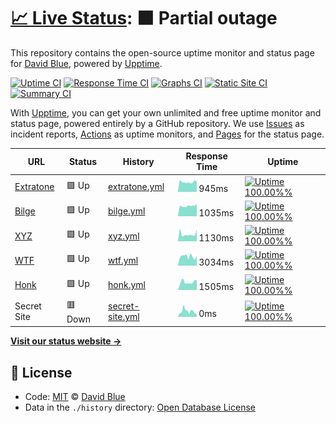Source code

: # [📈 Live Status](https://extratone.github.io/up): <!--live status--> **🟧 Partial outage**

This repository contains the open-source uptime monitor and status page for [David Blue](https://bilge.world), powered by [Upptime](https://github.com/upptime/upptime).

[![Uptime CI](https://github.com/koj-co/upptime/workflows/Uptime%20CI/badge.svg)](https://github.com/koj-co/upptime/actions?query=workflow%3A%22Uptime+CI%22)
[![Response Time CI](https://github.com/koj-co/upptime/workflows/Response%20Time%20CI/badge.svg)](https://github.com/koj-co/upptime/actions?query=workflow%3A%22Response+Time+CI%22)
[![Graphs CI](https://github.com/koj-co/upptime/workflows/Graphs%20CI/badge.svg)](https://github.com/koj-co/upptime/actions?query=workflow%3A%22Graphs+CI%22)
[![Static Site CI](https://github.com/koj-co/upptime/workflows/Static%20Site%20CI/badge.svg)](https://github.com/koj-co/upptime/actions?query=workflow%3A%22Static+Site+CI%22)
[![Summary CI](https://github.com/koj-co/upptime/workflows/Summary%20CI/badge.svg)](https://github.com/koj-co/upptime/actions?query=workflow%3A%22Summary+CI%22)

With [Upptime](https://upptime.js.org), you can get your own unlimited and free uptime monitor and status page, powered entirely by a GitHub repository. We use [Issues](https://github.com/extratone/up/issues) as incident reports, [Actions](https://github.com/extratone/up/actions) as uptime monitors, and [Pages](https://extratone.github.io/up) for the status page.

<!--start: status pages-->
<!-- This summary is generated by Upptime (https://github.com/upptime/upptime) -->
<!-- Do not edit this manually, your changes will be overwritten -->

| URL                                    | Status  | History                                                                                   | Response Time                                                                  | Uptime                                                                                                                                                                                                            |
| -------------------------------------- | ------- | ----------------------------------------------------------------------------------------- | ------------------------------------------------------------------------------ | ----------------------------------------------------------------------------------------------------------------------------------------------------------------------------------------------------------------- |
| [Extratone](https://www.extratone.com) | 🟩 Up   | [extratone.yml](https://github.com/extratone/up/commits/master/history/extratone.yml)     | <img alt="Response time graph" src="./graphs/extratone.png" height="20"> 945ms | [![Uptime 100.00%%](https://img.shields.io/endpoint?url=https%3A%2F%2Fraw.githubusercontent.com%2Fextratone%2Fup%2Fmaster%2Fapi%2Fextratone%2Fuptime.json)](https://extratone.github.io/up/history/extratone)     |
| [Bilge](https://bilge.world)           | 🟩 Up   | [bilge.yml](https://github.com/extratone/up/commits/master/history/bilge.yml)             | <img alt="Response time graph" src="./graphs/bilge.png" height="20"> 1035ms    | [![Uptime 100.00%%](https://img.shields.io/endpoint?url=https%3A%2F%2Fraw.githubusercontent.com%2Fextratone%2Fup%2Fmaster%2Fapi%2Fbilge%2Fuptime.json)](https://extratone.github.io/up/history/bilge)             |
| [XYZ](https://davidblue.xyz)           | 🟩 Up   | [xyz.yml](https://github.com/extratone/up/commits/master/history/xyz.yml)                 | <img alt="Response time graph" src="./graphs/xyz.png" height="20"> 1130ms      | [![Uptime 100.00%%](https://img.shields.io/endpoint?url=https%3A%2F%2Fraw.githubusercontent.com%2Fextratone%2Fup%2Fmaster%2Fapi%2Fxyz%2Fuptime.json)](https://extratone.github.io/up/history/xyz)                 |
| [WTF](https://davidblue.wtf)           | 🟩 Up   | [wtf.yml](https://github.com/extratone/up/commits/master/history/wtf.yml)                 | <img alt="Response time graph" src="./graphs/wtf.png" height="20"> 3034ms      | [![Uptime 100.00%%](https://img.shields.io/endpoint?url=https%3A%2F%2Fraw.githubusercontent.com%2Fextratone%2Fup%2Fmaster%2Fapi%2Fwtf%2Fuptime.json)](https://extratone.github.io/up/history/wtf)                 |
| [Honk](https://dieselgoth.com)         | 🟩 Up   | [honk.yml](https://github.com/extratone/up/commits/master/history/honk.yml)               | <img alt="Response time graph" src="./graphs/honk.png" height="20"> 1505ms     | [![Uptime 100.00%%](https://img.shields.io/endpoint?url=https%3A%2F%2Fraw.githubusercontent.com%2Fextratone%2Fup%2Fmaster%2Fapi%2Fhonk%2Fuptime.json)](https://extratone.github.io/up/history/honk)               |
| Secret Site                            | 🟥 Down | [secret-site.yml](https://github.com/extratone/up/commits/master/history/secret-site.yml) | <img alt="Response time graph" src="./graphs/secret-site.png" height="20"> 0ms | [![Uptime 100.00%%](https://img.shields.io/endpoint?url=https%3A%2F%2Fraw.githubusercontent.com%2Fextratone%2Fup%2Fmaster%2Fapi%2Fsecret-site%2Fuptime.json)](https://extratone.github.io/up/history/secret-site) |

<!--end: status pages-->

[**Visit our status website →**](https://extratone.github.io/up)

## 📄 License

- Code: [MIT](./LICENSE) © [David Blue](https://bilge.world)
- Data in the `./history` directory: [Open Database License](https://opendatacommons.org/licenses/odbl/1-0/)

-=-=-

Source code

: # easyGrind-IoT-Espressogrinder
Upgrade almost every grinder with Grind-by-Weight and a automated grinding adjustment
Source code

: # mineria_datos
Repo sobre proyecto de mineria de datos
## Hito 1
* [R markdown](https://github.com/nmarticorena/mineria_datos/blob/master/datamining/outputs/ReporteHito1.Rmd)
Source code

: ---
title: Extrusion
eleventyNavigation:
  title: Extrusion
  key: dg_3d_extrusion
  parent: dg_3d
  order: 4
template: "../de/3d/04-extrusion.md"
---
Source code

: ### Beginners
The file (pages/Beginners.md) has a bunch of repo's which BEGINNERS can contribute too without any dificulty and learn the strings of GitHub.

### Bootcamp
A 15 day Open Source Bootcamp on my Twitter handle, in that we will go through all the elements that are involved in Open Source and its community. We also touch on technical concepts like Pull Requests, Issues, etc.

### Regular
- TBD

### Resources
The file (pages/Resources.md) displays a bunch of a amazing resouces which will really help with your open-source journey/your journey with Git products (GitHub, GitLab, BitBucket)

-=-=-

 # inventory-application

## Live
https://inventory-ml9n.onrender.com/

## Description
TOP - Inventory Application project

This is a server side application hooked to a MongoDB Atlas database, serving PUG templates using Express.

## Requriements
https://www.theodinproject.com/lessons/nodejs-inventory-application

-=-=-

• _TRY IT_:
Find the lines above with the word "bunch". Copy them out.

• _WRITTEN SOLUTION_:
The file (pages/Beginners.md) has a bunch of repo's which BEGINNERS can contribute too without any dificulty and learn the strings of GitHub.
The file (pages/Resources.md) displays a bunch of a amazing resouces which will really help with your open-source journey/your journey with Git products (GitHub, GitLab, BitBucket)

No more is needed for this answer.